● Source information
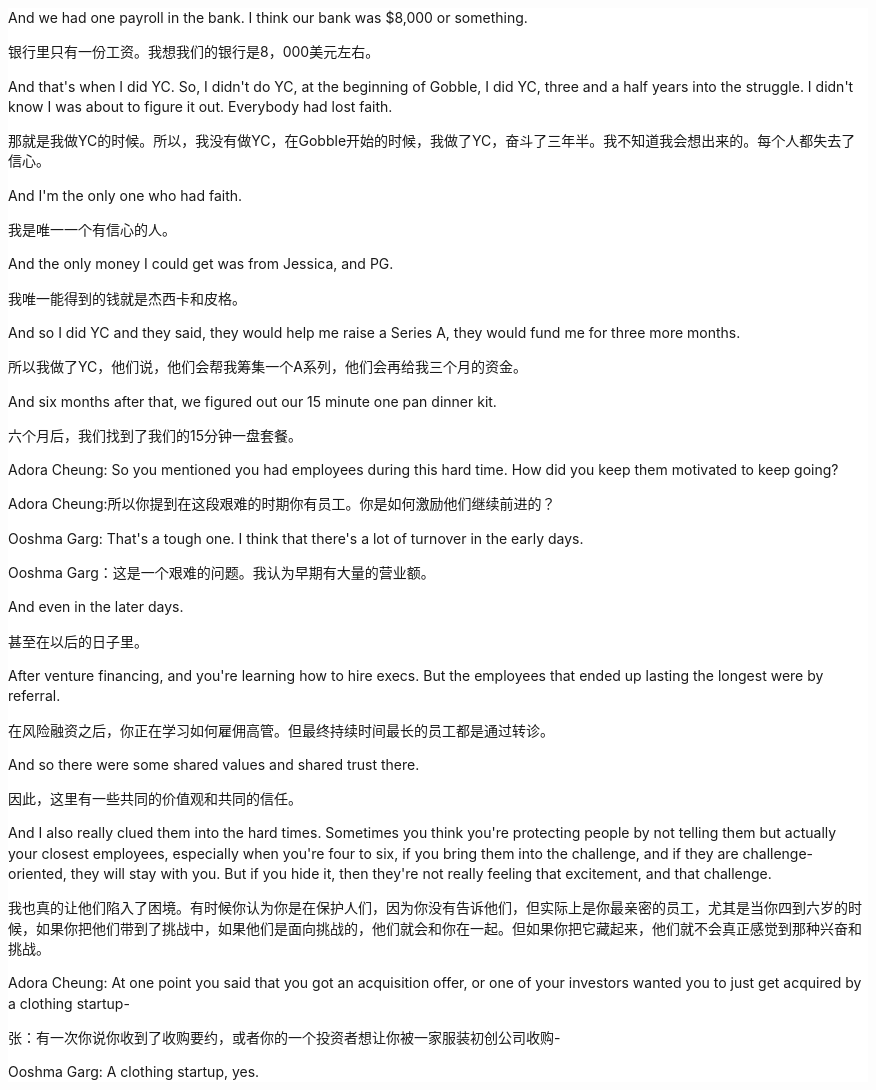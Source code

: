 And we had one payroll in the  bank. I think our bank was $8,000 or something.

银行里只有一份工资。我想我们的银行是8，000美元左右。

And that's when I did YC.  So, I didn't do YC, at the beginning of Gobble, I did YC, three and  a half years into the struggle. I didn't know I was about to figure it  out. Everybody had lost faith.

那就是我做YC的时候。所以，我没有做YC，在Gobble开始的时候，我做了YC，奋斗了三年半。我不知道我会想出来的。每个人都失去了信心。

And I'm the only one who had faith.

我是唯一一个有信心的人。

And the  only money I could get was from Jessica, and PG.

我唯一能得到的钱就是杰西卡和皮格。

And so I did YC  and they said, they would help me raise a Series A, they would fund me  for three more months.

所以我做了YC，他们说，他们会帮我筹集一个A系列，他们会再给我三个月的资金。

And six months after that, we figured out our 15 minute  one pan dinner kit.

六个月后，我们找到了我们的15分钟一盘套餐。

Adora Cheung: So you mentioned you had employees during this hard time. How did you keep them  motivated to keep going?

Adora Cheung:所以你提到在这段艰难的时期你有员工。你是如何激励他们继续前进的？

Ooshma Garg: That's a tough one. I think that there's a lot of turnover in the early  days.

Ooshma Garg：这是一个艰难的问题。我认为早期有大量的营业额。

And even in the later days.

甚至在以后的日子里。

After venture financing, and you're learning how to  hire execs. But the employees that ended up lasting the longest were by referral.

在风险融资之后，你正在学习如何雇佣高管。但最终持续时间最长的员工都是通过转诊。

And  so there were some shared values and shared trust there.

因此，这里有一些共同的价值观和共同的信任。

And I also really clued  them into the hard times. Sometimes you think you're protecting people by not telling them  but actually your closest employees, especially when you're four to six, if you bring them  into the challenge, and if they are challenge-oriented, they will stay with you. But if  you hide it, then they're not really feeling that excitement, and that challenge.

我也真的让他们陷入了困境。有时候你认为你是在保护人们，因为你没有告诉他们，但实际上是你最亲密的员工，尤其是当你四到六岁的时候，如果你把他们带到了挑战中，如果他们是面向挑战的，他们就会和你在一起。但如果你把它藏起来，他们就不会真正感觉到那种兴奋和挑战。

Adora Cheung: At one point you said that you got an acquisition offer, or one of your  investors wanted you to just get acquired by a clothing startup-

张：有一次你说你收到了收购要约，或者你的一个投资者想让你被一家服装初创公司收购-

Ooshma Garg: A clothing startup, yes.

● Instructions for the task
If an entry contains an image, please omit that image and print everything else verbatim.

● Written solution
Source code

: And we had one payroll in the  bank. I think our bank was $8,000 or something.

银行里只有一份工资。我想我们的银行是8，000美元左右。

And that's when I did YC.  So, I didn't do YC, at the beginning of Gobble, I did YC, three and  a half years into the struggle. I didn't know I was about to figure it  out. Everybody had lost faith.

那就是我做YC的时候。所以，我没有做YC，在Gobble开始的时候，我做了YC，奋斗了三年半。我不知道我会想出来的。每个人都失去了信心。

And I'm the only one who had faith.

我是唯一一个有信心的人。

And the  only money I could get was from Jessica, and PG.

我唯一能得到的钱就是杰西卡和皮格。

And so I did YC  and they said, they would help me raise a Series A, they would fund me  for three more months.

所以我做了YC，他们说，他们会帮我筹集一个A系列，他们会再给我三个月的资金。

And six months after that, we figured out our 15 minute  one pan dinner kit.

六个月后，我们找到了我们的15分钟一盘套餐。

Adora Cheung: So you mentioned you had employees during this hard time. How did you keep them  motivated to keep going?

Adora Cheung:所以你提到在这段艰难的时期你有员工。你是如何激励他们继续前进的？

Ooshma Garg: That's a tough one. I think that there's a lot of turnover in the early  days.

Ooshma Garg：这是一个艰难的问题。我认为早期有大量的营业额。

And even in the later days.

甚至在以后的日子里。

After venture financing, and you're learning how to  hire execs. But the employees that ended up lasting the longest were by referral.

在风险融资之后，你正在学习如何雇佣高管。但最终持续时间最长的员工都是通过转诊。

And  so there were some shared values and shared trust there.

因此，这里有一些共同的价值观和共同的信任。

And I also really clued  them into the hard times. Sometimes you think you're protecting people by not telling them  but actually your closest employees, especially when you're four to six, if you bring them  into the challenge, and if they are challenge-oriented, they will stay with you. But if  you hide it, then they're not really feeling that excitement, and that challenge.

我也真的让他们陷入了困境。有时候你认为你是在保护人们，因为你没有告诉他们，但实际上是你最亲密的员工，尤其是当你四到六岁的时候，如果你把他们带到了挑战中，如果他们是面向挑战的，他们就会和你在一起。但如果你把它藏起来，他们就不会真正感觉到那种兴奋和挑战。

Adora Cheung: At one point you said that you got an acquisition offer, or one of your  investors wanted you to just get acquired by a clothing startup-

张：有一次你说你收到了收购要约，或者你的一个投资者想让你被一家服装初创公司收购-

Ooshma Garg: A clothing startup, yes.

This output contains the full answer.